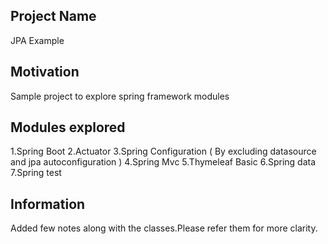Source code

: ## Project Name
JPA Example

## Motivation
Sample project to explore spring framework modules

## Modules explored

1.Spring Boot
2.Actuator
3.Spring Configuration ( By excluding datasource and jpa autoconfiguration )
4.Spring Mvc
5.Thymeleaf Basic
6.Spring data
7.Spring test

## Information
Added few notes along with the classes.Please refer them
for more clarity.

-=-=-

**Assignment**
Begin with the line that contains "## Project Name". Repeat it and every line after it through the end of the listing, exactly, and print nothing more.

**Result for this task**
: ## Project Name
JPA Example

## Motivation
Sample project to explore spring framework modules

## Modules explored

1.Spring Boot
2.Actuator
3.Spring Configuration ( By excluding datasource and jpa autoconfiguration )
4.Spring Mvc
5.Thymeleaf Basic
6.Spring data
7.Spring test

## Information
Added few notes along with the classes.Please refer them
for more clarity.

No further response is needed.